Activists feel that the "sponsor" system adopted by most Gulf nations, which curtails workers' freedom and puts them at the mercy of their employers, allows workers to be exploited.
Under it, employers have the right to terminate the contracts of their foreign staff and prevent them from seeking jobs in the same country unless they fulfil a set of tough conditions. This makes workers the underdogs in labour disputes.
"We must alter the sponsor system in a way to prevent employers from taking oppressive measures against their foreign staff," Baghli said.
But change is on the way. Most Gulf countries are introducing new legislation consistent with international standards, including introduction of a minimum wage system, substitutes for the sponsor system and expanding the role of trade unions.
Bahrain and Kuwait already have trade unions for nationals in which expatriates can be non-voting members. Qatar also introduced a law last year granting workers the right to form trade unions. The Saudi Shura (consultative) Council has issued a law allowing "workers committees," while Oman plans to allow trade unions.
The UAE Labour Ministry has prepared a preliminary list of 13 companies, many of them construction companies, which have faced strikes through Oct. 1 of this year. A more comprehensive list will be drawn up soon.
Discussions are also on between officials from the Ministry of Labour and Social Affairs and the Interior Ministry's Department of Residency and Naturalisation to find a new way to ensure workers are paid their wages promptly and fairly.
These measures and other steps aimed at repatriating child jockeys come in the wake of a United States report in June that criticised some of the Gulf countries and threatened sanctions for failing to fight human trafficking.
Nearly 98 per cent of private-sector workers in the UAE are expatriates.
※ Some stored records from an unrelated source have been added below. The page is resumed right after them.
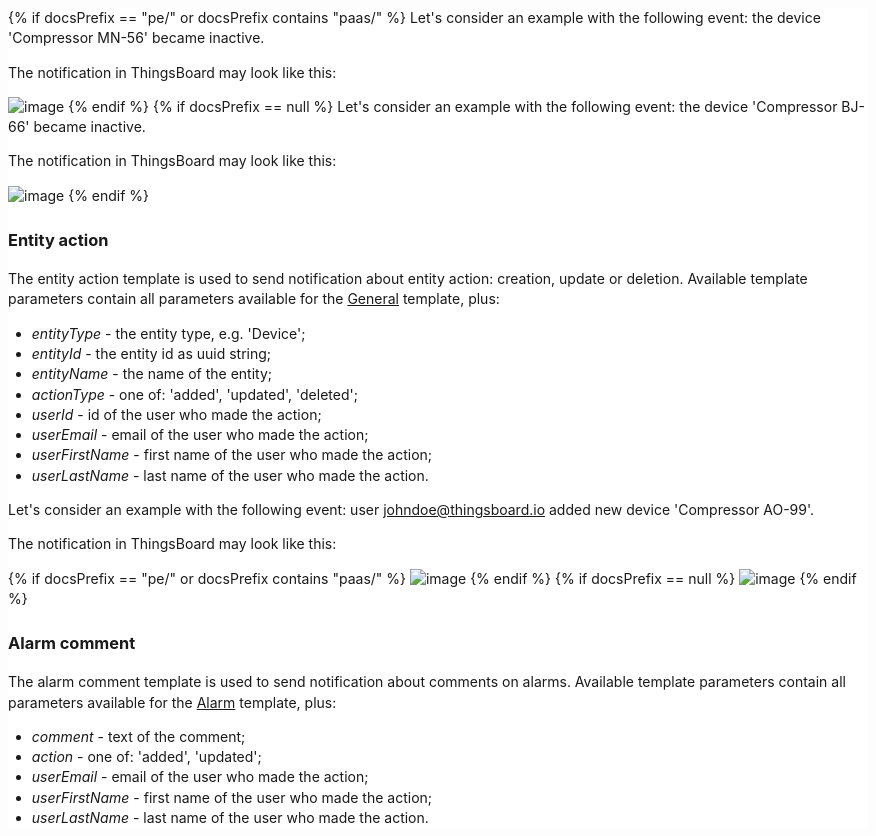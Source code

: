 {% if docsPrefix == "pe/" or docsPrefix contains "paas/" %}
Let's consider an example with the following event: the device 'Compressor MN-56' became inactive.

The notification in ThingsBoard may look like this:

![image](https://img.thingsboard.io/user-guide/notifications/templates/templates-device-activity-pe.png)
{% endif %}
{% if docsPrefix == null %}
Let's consider an example with the following event: the device 'Compressor BJ-66' became inactive.

The notification in ThingsBoard may look like this:

![image](https://img.thingsboard.io/user-guide/notifications/templates/templates-device-activity-ce.png)
{% endif %}

### Entity action

The entity action template is used to send notification about entity action: creation, update or deletion.
Available template parameters contain all parameters available for the [General](#general) template, plus:

* *entityType* - the entity type, e.g. 'Device';
* *entityId* - the entity id as uuid string;
* *entityName* - the name of the entity;
* *actionType* - one of: 'added', 'updated', 'deleted';
* *userId* - id of the user who made the action;
* *userEmail* - email of the user who made the action;
* *userFirstName* - first name of the user who made the action;
* *userLastName* - last name of the user who made the action.

Let's consider an example with the following event: user johndoe@thingsboard.io added new device 'Compressor AO-99'.

The notification in ThingsBoard may look like this:

{% if docsPrefix == "pe/" or docsPrefix contains "paas/" %}
![image](https://img.thingsboard.io/user-guide/notifications/templates/templates-entity-action-pe.png)
{% endif %}
{% if docsPrefix == null %}
![image](https://img.thingsboard.io/user-guide/notifications/templates/templates-entity-action-ce.png)
{% endif %}

### Alarm comment

The alarm comment template is used to send notification about comments on alarms.
Available template parameters contain all parameters available for the [Alarm](#alarm) template, plus:

* *comment* - text of the comment;
* *action* - one of: 'added', 'updated';
* *userEmail* - email of the user who made the action;
* *userFirstName* - first name of the user who made the action;
* *userLastName* - last name of the user who made the action.
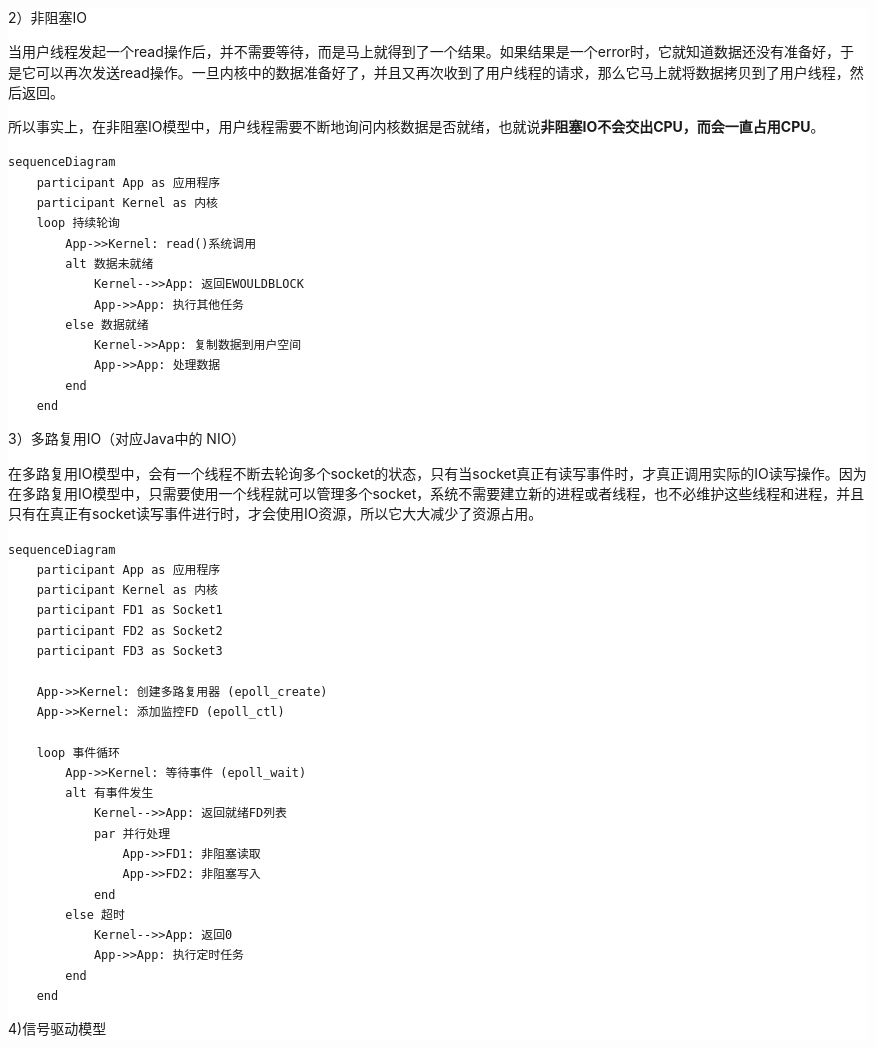 2）非阻塞IO

​	当用户线程发起一个read操作后，并不需要等待，而是马上就得到了一个结果。如果结果是一个error时，它就知道数据还没有准备好，于是它可以再次发送read操作。一旦内核中的数据准备好了，并且又再次收到了用户线程的请求，那么它马上就将数据拷贝到了用户线程，然后返回。

所以事实上，在非阻塞IO模型中，用户线程需要不断地询问内核数据是否就绪，也就说**非阻塞IO不会交出CPU，而会一直占用CPU**。

```mermaid
sequenceDiagram
    participant App as 应用程序
    participant Kernel as 内核
    loop 持续轮询
        App->>Kernel: read()系统调用
        alt 数据未就绪
            Kernel-->>App: 返回EWOULDBLOCK
            App->>App: 执行其他任务
        else 数据就绪
            Kernel->>App: 复制数据到用户空间
            App->>App: 处理数据
        end
    end
```

3）多路复用IO（对应Java中的 NIO）

​	在多路复用IO模型中，会有一个线程不断去轮询多个socket的状态，只有当socket真正有读写事件时，才真正调用实际的IO读写操作。因为在多路复用IO模型中，只需要使用一个线程就可以管理多个socket，系统不需要建立新的进程或者线程，也不必维护这些线程和进程，并且只有在真正有socket读写事件进行时，才会使用IO资源，所以它大大减少了资源占用。

```mermaid
sequenceDiagram
    participant App as 应用程序
    participant Kernel as 内核
    participant FD1 as Socket1
    participant FD2 as Socket2
    participant FD3 as Socket3
    
    App->>Kernel: 创建多路复用器 (epoll_create)
    App->>Kernel: 添加监控FD (epoll_ctl)
    
    loop 事件循环
        App->>Kernel: 等待事件 (epoll_wait)
        alt 有事件发生
            Kernel-->>App: 返回就绪FD列表
            par 并行处理
                App->>FD1: 非阻塞读取
                App->>FD2: 非阻塞写入
            end
        else 超时
            Kernel-->>App: 返回0
            App->>App: 执行定时任务
        end
    end
```

4)信号驱动模型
Last year alone, the UAE government issued 500,000 visas for expatriate workers -- a 20 per cent increase in the country's workforce.
One of the leading companies on the watch list is the Al-Hamed Development Co., which has 13,693 foreign labourers under its sponsorship. Already in the limelight for having housed workers in substandard shelters, the company has seen frequent labour disturbances since March 2, ending in a public demonstration Sept. 20 by 1,000 workers protesting unpaid wages.
"Other companies too have infamous reputations-take the Abu Dhabi-based Baftec plant where 273 labourers staged strikes on March 2 and March 25. Although the issue of unpaid salaries has been settled, the company remains under scrutiny," said a Labour Ministry official.
"We are really in a mess. The salary we get varies from 500 to 800 dirhams ($140-$220) a month and some companies don't pay the salaries for several months. Whenever we ask the management for our salaries, we are threatened with cancellation of visa and deportation," said Rafeeq, a Bangladeshi construction worker.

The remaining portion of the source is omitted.